══ Input records

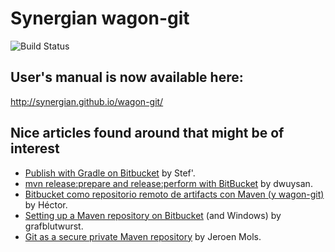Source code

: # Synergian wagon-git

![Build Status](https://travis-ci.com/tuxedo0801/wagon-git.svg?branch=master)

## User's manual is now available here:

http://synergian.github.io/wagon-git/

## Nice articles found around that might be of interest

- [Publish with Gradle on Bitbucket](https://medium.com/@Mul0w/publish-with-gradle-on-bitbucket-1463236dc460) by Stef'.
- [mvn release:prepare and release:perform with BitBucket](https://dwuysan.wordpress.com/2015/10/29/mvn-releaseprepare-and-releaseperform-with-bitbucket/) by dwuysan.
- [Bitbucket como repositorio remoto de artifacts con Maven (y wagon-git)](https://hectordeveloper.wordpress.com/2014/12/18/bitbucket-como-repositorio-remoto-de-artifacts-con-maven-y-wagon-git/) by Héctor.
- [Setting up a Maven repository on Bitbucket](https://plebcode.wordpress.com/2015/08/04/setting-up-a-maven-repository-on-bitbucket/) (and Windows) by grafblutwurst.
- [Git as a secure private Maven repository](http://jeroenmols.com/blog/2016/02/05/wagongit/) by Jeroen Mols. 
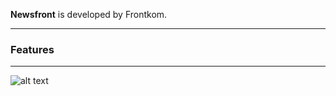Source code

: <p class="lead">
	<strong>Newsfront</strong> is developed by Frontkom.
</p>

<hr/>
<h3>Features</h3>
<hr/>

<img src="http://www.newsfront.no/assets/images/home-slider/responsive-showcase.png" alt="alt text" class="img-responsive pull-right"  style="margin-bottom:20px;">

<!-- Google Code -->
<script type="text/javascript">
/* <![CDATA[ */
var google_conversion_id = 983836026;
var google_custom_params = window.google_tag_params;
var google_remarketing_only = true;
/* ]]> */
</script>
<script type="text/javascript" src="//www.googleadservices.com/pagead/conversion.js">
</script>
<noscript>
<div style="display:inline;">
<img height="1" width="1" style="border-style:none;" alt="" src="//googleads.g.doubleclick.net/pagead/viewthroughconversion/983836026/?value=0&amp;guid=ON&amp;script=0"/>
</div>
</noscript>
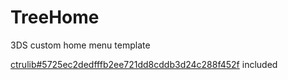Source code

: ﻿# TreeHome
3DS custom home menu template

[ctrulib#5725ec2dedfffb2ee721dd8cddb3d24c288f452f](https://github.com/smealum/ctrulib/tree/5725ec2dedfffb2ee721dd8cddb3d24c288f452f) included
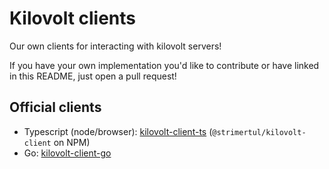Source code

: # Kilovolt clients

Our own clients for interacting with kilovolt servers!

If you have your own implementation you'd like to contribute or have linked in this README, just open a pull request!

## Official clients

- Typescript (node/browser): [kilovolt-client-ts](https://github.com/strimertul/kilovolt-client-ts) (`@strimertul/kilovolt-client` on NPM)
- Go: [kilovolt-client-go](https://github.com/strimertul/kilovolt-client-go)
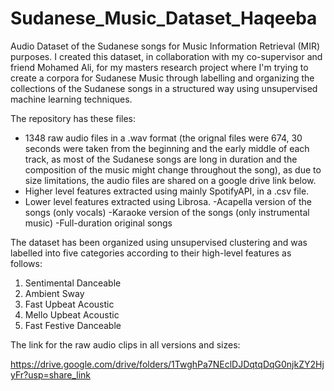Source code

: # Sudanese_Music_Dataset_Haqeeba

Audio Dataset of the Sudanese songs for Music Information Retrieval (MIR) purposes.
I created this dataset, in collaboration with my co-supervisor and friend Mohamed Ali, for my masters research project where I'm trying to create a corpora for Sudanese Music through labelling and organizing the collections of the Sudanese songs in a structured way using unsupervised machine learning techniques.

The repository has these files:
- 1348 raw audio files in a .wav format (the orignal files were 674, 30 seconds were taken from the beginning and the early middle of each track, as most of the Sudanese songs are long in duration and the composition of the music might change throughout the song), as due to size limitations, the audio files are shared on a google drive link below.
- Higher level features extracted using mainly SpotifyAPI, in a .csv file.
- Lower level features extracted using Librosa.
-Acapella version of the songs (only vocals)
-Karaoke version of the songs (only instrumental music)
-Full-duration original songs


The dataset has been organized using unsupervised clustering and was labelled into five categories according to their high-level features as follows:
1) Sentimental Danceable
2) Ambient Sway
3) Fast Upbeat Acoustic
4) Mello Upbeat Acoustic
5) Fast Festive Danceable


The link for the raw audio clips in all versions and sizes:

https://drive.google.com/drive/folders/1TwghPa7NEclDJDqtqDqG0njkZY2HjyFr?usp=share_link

════
══ Input records

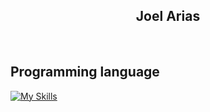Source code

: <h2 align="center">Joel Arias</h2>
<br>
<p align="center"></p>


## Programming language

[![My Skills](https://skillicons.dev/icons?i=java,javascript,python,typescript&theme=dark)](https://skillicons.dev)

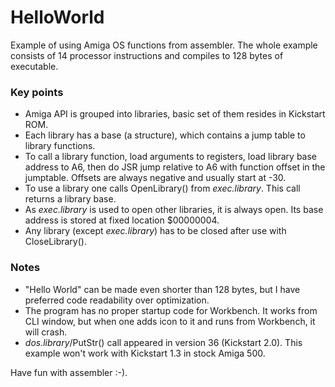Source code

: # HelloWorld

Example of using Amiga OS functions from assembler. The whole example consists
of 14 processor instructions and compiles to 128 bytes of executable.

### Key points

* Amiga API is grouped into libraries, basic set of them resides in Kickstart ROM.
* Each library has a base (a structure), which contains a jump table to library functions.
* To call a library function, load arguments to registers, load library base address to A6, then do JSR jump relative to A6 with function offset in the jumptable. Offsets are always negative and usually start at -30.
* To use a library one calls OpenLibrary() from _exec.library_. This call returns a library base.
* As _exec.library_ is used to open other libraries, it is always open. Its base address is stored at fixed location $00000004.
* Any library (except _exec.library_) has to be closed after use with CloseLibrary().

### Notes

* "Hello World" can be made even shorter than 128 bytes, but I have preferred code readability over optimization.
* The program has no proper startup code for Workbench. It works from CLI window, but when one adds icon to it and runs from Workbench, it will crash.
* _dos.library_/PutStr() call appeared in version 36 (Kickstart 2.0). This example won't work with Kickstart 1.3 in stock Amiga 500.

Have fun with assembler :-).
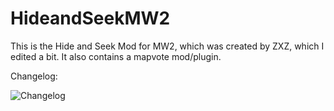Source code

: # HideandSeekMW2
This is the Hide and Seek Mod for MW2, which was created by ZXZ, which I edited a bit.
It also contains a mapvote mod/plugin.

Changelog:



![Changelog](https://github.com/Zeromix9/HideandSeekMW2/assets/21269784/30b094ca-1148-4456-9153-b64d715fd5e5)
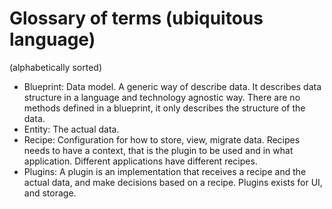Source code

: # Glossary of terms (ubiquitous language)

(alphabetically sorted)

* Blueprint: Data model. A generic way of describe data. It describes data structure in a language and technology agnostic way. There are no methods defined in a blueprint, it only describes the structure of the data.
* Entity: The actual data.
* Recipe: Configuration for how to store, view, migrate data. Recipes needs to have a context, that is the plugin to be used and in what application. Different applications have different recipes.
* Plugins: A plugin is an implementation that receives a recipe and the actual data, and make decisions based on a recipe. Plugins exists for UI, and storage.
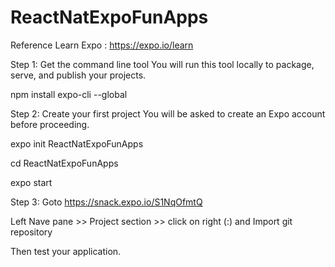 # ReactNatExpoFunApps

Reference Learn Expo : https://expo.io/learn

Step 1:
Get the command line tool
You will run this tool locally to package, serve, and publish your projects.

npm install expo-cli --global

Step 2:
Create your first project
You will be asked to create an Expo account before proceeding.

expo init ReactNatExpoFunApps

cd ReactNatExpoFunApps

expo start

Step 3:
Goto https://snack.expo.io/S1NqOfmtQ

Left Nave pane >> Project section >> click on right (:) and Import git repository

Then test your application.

════

→ What is expected
Start with the line with "- [Bitbucket como" in the listing above and stop after the line with "Audio Dataset of". Write out exactly the lines in that stretch and no others, without pictures.

→ Task response
- [Bitbucket como repositorio remoto de artifacts con Maven (y wagon-git)](https://hectordeveloper.wordpress.com/2014/12/18/bitbucket-como-repositorio-remoto-de-artifacts-con-maven-y-wagon-git/) by Héctor.
- [Setting up a Maven repository on Bitbucket](https://plebcode.wordpress.com/2015/08/04/setting-up-a-maven-repository-on-bitbucket/) (and Windows) by grafblutwurst.
- [Git as a secure private Maven repository](http://jeroenmols.com/blog/2016/02/05/wagongit/) by Jeroen Mols. 
Source code

: <p class="lead">
	<strong>Newsfront</strong> is developed by Frontkom.
</p>

<hr/>
<h3>Features</h3>
<hr/>

<img src="http://www.newsfront.no/assets/images/home-slider/responsive-showcase.png" alt="alt text" class="img-responsive pull-right"  style="margin-bottom:20px;">

<!-- Google Code -->
<script type="text/javascript">
/* <![CDATA[ */
var google_conversion_id = 983836026;
var google_custom_params = window.google_tag_params;
var google_remarketing_only = true;
/* ]]> */
</script>
<script type="text/javascript" src="//www.googleadservices.com/pagead/conversion.js">
</script>
<noscript>
<div style="display:inline;">
<img height="1" width="1" style="border-style:none;" alt="" src="//googleads.g.doubleclick.net/pagead/viewthroughconversion/983836026/?value=0&amp;guid=ON&amp;script=0"/>
</div>
</noscript>
Source code

: ﻿# TreeHome
3DS custom home menu template

[ctrulib#5725ec2dedfffb2ee721dd8cddb3d24c288f452f](https://github.com/smealum/ctrulib/tree/5725ec2dedfffb2ee721dd8cddb3d24c288f452f) included
Source code

: # Kilovolt clients

Our own clients for interacting with kilovolt servers!

If you have your own implementation you'd like to contribute or have linked in this README, just open a pull request!

## Official clients

- Typescript (node/browser): [kilovolt-client-ts](https://github.com/strimertul/kilovolt-client-ts) (`@strimertul/kilovolt-client` on NPM)
- Go: [kilovolt-client-go](https://github.com/strimertul/kilovolt-client-go)
Source code

: # Sudanese_Music_Dataset_Haqeeba

Audio Dataset of the Sudanese songs for Music Information Retrieval (MIR) purposes.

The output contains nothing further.